No dia em que eu conheci Maitê
Proença estávamos numa roda de íntimos e a conversa imediatamente descambou
para as mais escabrosas histórias da sexualidade humana. A atriz rotulava os
encontros carnais de “treps”, acompanhando a expressão com aquele gesto de mão
que tornou famosa a apresentação do cantor Jair Rodrigues no pré-rap “Deixa que
digam, que pensem, que falem”. Maitê tem humor e, também escritora, persegue
assuntos. Juntei a fome com a vontade de comer, expressão que ela achou
apropriada, e convidei-a, sem dupla intenção, sequer dupla penetração,
expressão com que arranquei novas risadas dela, para irmos ao peep-show logo na
outra esquina. As strippers se dedicavam àquele ritual enfadonho de arrebitar o
bumbum e auto-alisar as partes, até que viram Maitê na plateia. Começaram a dar
gritinhos de fãs, mas ficaram mais acanhadas ainda em botar fogo no show. No
camarim, curiosa por tudo que se refere à sexualidade dos humanos e afins, Maitê
viu o piercing cravado na genitália de uma das moças. Fez questão de segurar
nele. Puxou um pouco. Perguntou se doía. A resposta da moça eu prometi deixar
com exclusividade para Maitê. Deve estar no seu próximo livro.
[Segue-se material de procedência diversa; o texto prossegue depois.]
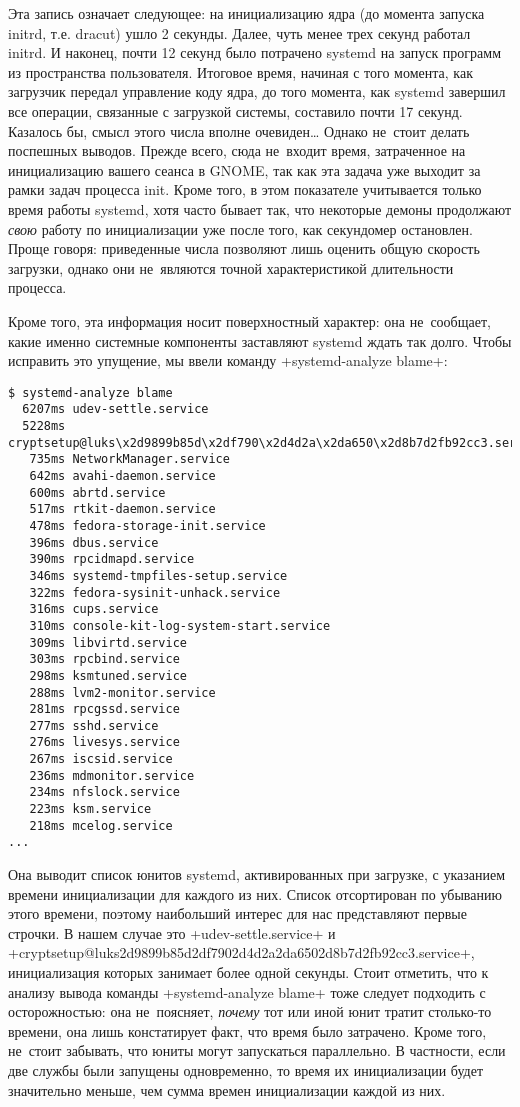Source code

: \documentclass[10pt,oneside,a4paper]{article}
\begin{document}
Эта запись означает следующее: на инициализацию ядра (до момента запуска initrd,
т.е. dracut) ушло 2 секунды. Далее, чуть менее трех секунд работал initrd. И
наконец, почти 12 секунд было потрачено systemd на запуск программ из
пространства пользователя. Итоговое время, начиная с того момента, как загрузчик
передал управление коду ядра, до того момента, как systemd завершил все
операции, связанные с загрузкой системы, составило почти 17 секунд.  Казалось
бы, смысл этого числа вполне очевиден\ldots{} Однако не~стоит делать поспешных
выводов. Прежде всего, сюда не~входит время, затраченное на
инициализацию вашего сеанса в GNOME, так как эта задача уже выходит за рамки
задач процесса init. Кроме того, в этом показателе учитывается только время
работы systemd, хотя часто бывает так, что некоторые демоны продолжают
\emph{свою} работу по инициализации уже после того, как секундомер остановлен.
Проще говоря: приведенные числа позволяют лишь оценить общую скорость
загрузки, однако они не~являются точной характеристикой длительности процесса.

Кроме того, эта информация носит поверхностный характер: она не~сообщает, какие
именно системные компоненты заставляют systemd ждать так долго. Чтобы исправить 
это упущение, мы ввели команду +systemd-analyze blame+:
\begin{Verbatim}
$ systemd-analyze blame
  6207ms udev-settle.service
  5228ms cryptsetup@luks\x2d9899b85d\x2df790\x2d4d2a\x2da650\x2d8b7d2fb92cc3.service
   735ms NetworkManager.service
   642ms avahi-daemon.service
   600ms abrtd.service
   517ms rtkit-daemon.service
   478ms fedora-storage-init.service
   396ms dbus.service
   390ms rpcidmapd.service
   346ms systemd-tmpfiles-setup.service
   322ms fedora-sysinit-unhack.service
   316ms cups.service
   310ms console-kit-log-system-start.service
   309ms libvirtd.service
   303ms rpcbind.service
   298ms ksmtuned.service
   288ms lvm2-monitor.service
   281ms rpcgssd.service
   277ms sshd.service
   276ms livesys.service
   267ms iscsid.service
   236ms mdmonitor.service
   234ms nfslock.service
   223ms ksm.service
   218ms mcelog.service
...
\end{Verbatim}

Она выводит список юнитов systemd, активированных при загрузке, с указанием
времени инициализации для каждого из них. Список отсортирован по убыванию этого
времени, поэтому наибольший интерес для нас представляют первые строчки. В нашем
случае это +udev-settle.service+ и
+cryptsetup@luks\x2d9899b85d\x2df790\x2d4d2a\x2da650\x2d8b7d2fb92cc3.service+,
инициализация которых занимает более одной секунды. Стоит отметить, что к
анализу вывода команды +systemd-analyze blame+ тоже следует подходить с
осторожностью: она не~поясняет, \emph{почему} тот или иной юнит тратит
столько-то времени, она лишь констатирует факт, что время было затрачено. Кроме
того, не~стоит забывать, что юниты могут запускаться параллельно. В частности,
если две службы были запущены одновременно, то время их инициализации будет
значительно меньше, чем сумма времен инициализации каждой из них.
\end{document}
No dia em que eu conheci Otávio
Ribeiro, o famoso repórter de polícia, ele chegava do Chapéu Mangueira e a sua
bota, suja de lama, desenhava pegadas no carpete da redação. Conhecido como
“Pena branca”, por causa do chumaço grisalho em meio à cabeleira negra, Otávio
transbordava lama do morro e as filosofias da sua dura existência. Foi garoto
pobre, mal aprendera a escrever. Desenvolvera, no entanto, um faro descomunal
para a notícia, além de deliciosa capacidade de se fazer querido pelas fontes. O
homem era a mais completa poesia da malandragem, capaz de acionar sua
metralhadora verbal e disparar frases inteiras em que os ouvidos cultos não
reconheciam uma única palavra dicionarizada. Dizem que a polícia dos anos 1960
o obrigou, e a mais uns 10 repórteres, a atirar no corpo de Cara de Cavalo para
tornar todos cúmplices na morte do bandido. A vida tinha sido enérgica com
Otávio “Pena Branca” Ribeiro. No dia em que eu o conheci na redação, ele estava
ciente do fortuito da existência – e, impressionado com os meus óculos de
intelectual, cobrava sabedoria racional. “Explicaí, ô ‘piroca’”, era como ele
chamava carinhosamente a todos. “Eu fui criado na bandidagem, tinha tudo para
estar do outro lado do parlapatório atirando azeitona, azeviche, o escambau, em
cima de você. Quem me trouxe aqui pra dentro desse confofo de ar e
refrigério?”. De sacanagem, para falar complicado também, devolvi: “Quem sabe-lo-á,
Pena Branca?” – e nos ensimesmamos na ignorância de nossos verbos.
No dia em que eu conheci o
compositor Mano Décio da Viola, um dos fundadores das escolas de samba do Rio,
eu anotei a glória deste encontro e também o fracasso que a ele se sucedeu. Eu
começava a escrever o texto da reportagem quando recebi, na redação da revista
onde trabalhava, a nova edição da semanal concorrente, que trazia uma matéria
bastante parecida com a que eu ia escrever, sobre o renascimento cultural que
havia em Madureira, o bairro de Mano Décio. Imediatamente eu fui ao telefone
para tranqüilizar, em São Paulo, o editor Elio Gaspari. A concorrente saíra com
algo parecido, eu disse, mas nós arrasaríamos, publicaríamos na próxima semana
um texto muito melhor, pois Mano Décio havia me contado memórias inéditas da
criação das escolas etc. Gaspari, paciente como sempre, deu numa frase curta um
curso de jornalismo. “Pode esquecer a matéria, Joaquim. Vai dar a impressão de
que somos melhores, mas eles são mais rápidos”. Telefonei para Mano Décio com o
pedido de desculpas. O grande sambista deu razão ao Elio.